Прослышав о замыслах русской царицы, из Европы в Гдов прибыли многие видные мастера того времени. В частности, из Италии, на территории которой шла война между Австрийской и Французской империей за испанскую корону, прибыл Бартоломео Растрелли — известный скульптор, сыну которого в земной реальности предстояло создать Зимний дворец в Санкт-Петербурге. Чуть позднее, в октябре, Гдов посетил знаменитый английский архитектор и математик Кристофер Рен. Будучи признанным специалистом по планировке городских кварталов и увязыванию различных типов зданий с естественным ландшафтом, он предложил Софье Алексеевне свои услуги. Царице весьма понравился живой и бойкий (несмотря на скорое семидесятилетие) старичок, и она поручила ему планировку своей новой столицы.

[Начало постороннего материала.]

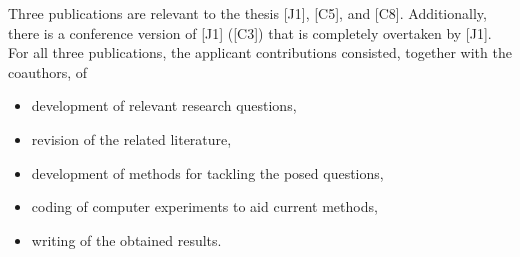 
Three publications are relevant to the thesis [J1], [C5], and [C8].
Additionally, there is a conference version of [J1] ([C3]) that is completely overtaken by [J1].
For all three publications, the applicant contributions consisted, together with the coauthors, of
  \begin{itemize}
    \item development of relevant research questions,
    \item revision of the related literature,
    \item development of methods for tackling the posed questions,
    \item coding of computer experiments to aid current methods,
    \item writing of the obtained results. 
  \end{itemize}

Несмотря на натянутые отношения со шведским королевством, некоторые купцы из этой страны посетили Гдов, и вскоре среди европейских негоциантов разнесся слух, что московская царица нуждается в мраморе, граните и прочем строительном и отделочном камне и готова хорошо за него платить. Караваны судов, груженные известняком и его производными, потянулись в Чудское озеро. Псковские и новгородские купцы мгновенно пересмотрели свои приоритеты и склонялись от выгодного, но далекого Архангельска на более близкий Гдов. Вложив немалые деньги в расширение Псковского тракта, псковские и новгородские кумпанства для пробы прислали в новую столицу небольшую партию товара — глянуть, пойдет ли торг. Торг пошел. Вестимо, шкиперы предпочитали быть в двойном барыше. Кому охота гнать обратно порожние корабли, когда есть возможность загрузить их товаром.

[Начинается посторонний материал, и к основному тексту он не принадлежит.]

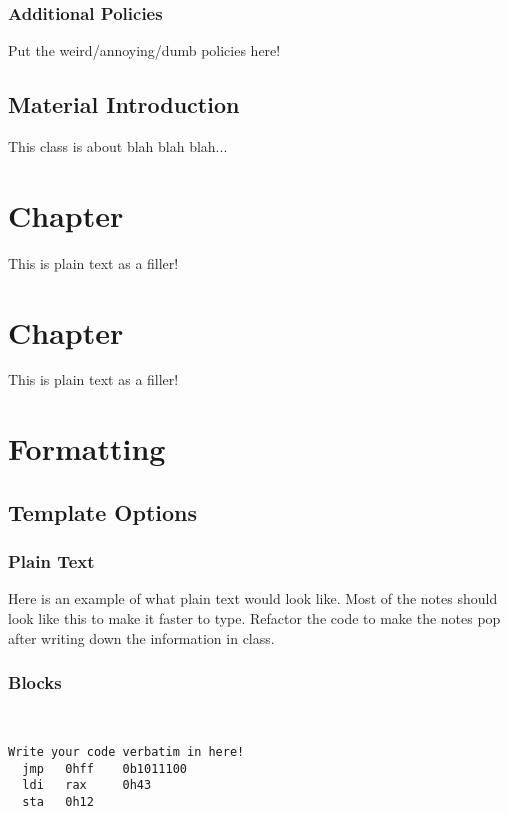 \documentclass[11pt,fleqn,openany]{book} %
\begin{document}
\subsection{Additional Policies}
Put the weird/annoying/dumb policies here!

\section{Material Introduction}
This class is about blah blah blah...

\chapter{Chapter}

This is plain text as a filler!

\chapter{Chapter}

This is plain text as a filler!

\chapter{Formatting}
\section{Template Options}
\subsection{Plain Text}
Here is an example of what plain text would look like. Most of the notes should look like this to make it faster to type. Refactor the code to make the notes pop after writing down the information in class.
\subsection{Blocks}

\begin{code}~\\
\begin{verbatim}
Write your code verbatim in here!
  jmp   0hff    0b1011100   
  ldi   rax     0h43 
  sta   0h12  
\end{verbatim}
\end{code}
\end{document}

К началу зимы Каманин поручил главе Посольского приказа, которого нынче охотно называли министром иностранных дел, подготовить проект меморандума к ноте, обращенной шведскому королю по вопросу использования русла Двины (Наровы). Нота была отправлена в Стокгольм еще в начале лета, но, как мы знаем, Карла там уже не было, а шведский сенат оставил рассмотрение этого документа до возвращения короля. Помня, что на Земле Карл домой вернулся ажно в 1715 году, премьер-министр решил отправить князя Глинского с меморандумом в Краков, где Карл расквартировал свое войско на зиму.

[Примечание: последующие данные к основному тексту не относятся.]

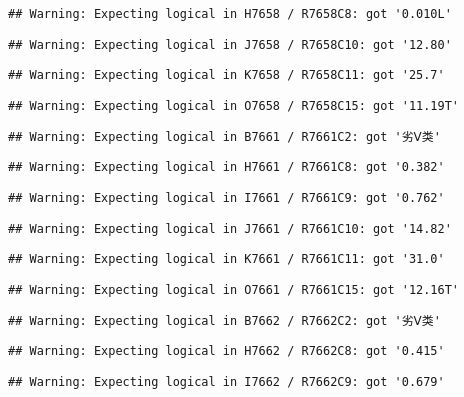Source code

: \documentclass[
]{article}
\begin{document}
\begin{verbatim}
## Warning: Expecting logical in H7658 / R7658C8: got '0.010L'
\end{verbatim}

\begin{verbatim}
## Warning: Expecting logical in J7658 / R7658C10: got '12.80'
\end{verbatim}

\begin{verbatim}
## Warning: Expecting logical in K7658 / R7658C11: got '25.7'
\end{verbatim}

\begin{verbatim}
## Warning: Expecting logical in O7658 / R7658C15: got '11.19T'
\end{verbatim}

\begin{verbatim}
## Warning: Expecting logical in B7661 / R7661C2: got '劣Ⅴ类'
\end{verbatim}

\begin{verbatim}
## Warning: Expecting logical in H7661 / R7661C8: got '0.382'
\end{verbatim}

\begin{verbatim}
## Warning: Expecting logical in I7661 / R7661C9: got '0.762'
\end{verbatim}

\begin{verbatim}
## Warning: Expecting logical in J7661 / R7661C10: got '14.82'
\end{verbatim}

\begin{verbatim}
## Warning: Expecting logical in K7661 / R7661C11: got '31.0'
\end{verbatim}

\begin{verbatim}
## Warning: Expecting logical in O7661 / R7661C15: got '12.16T'
\end{verbatim}

\begin{verbatim}
## Warning: Expecting logical in B7662 / R7662C2: got '劣Ⅴ类'
\end{verbatim}

\begin{verbatim}
## Warning: Expecting logical in H7662 / R7662C8: got '0.415'
\end{verbatim}

\begin{verbatim}
## Warning: Expecting logical in I7662 / R7662C9: got '0.679'
\end{verbatim}
\end{document}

Войны со Швецией пока не планировалось, иначе две крепости, контролирующие фарватер Наровы (так ее называли в Эстляндии), можно было взять и без спроса. Уточнив и еще раз обговорив все пункты меморандума, Юрий Васильевич Глинский отправился в путь по маршруту Псков — Динабург — Вильно — Гродно — Варшава — Краков. Обратно его ждали под Новый год. Надежды на благоразумие Карла было мало, но за эксплуатацию двинских вод Россия обещала платить по пять тысяч ефимков в год, а для не слишком богатой казны шведского короля это была изрядная сумма. Не все же время ему кормиться с контрибуций — Августа он пока так и не поймал, но за следующий год планировал окончательно разобраться с этим «саксонским гулякой».
Пятнадцатого июля войска Карла и Августа впервые сошлись на поле битвы. В распоряжении Карла, напомним, было около двадцати пяти тысяч солдат. Август после бегства из Варшавы кинул клич, на который под его знамена собралось около тридцати тысяч; восемь с половиной тысяч саксонцев, десять тысяч казаков привел с собой Микула Сердюк — правая рука Мазепы. Одиннадцать тысяч поляков встали под ружье за своего короля. Остальные паны либо грызлись между собой, либо с интересом подглядывали за дерущимися. Гетман Украины, поскольку царица Софья отказалась от его услуг, тут же предложил их Августу. Как видим, по количеству войска преимущество было на стороне Августа, но шведы были и сплоченнее, и сильнее. Полдня саксонские войска, расположенные в центре, сдерживали натиск основных сил Карла, а казаки, стоявшие на левом крыле, даже несколько раз переходили в контратаку. Поляки, занявшие правый фланг, сражались ни шатко ни валко; их всех теснил один корпус Левенгаупта. Но, как только солнце началось склоняться к западу, удачный выстрел из польского орудия сразил наповал зятя шведского короля — Фридриха Голштинского.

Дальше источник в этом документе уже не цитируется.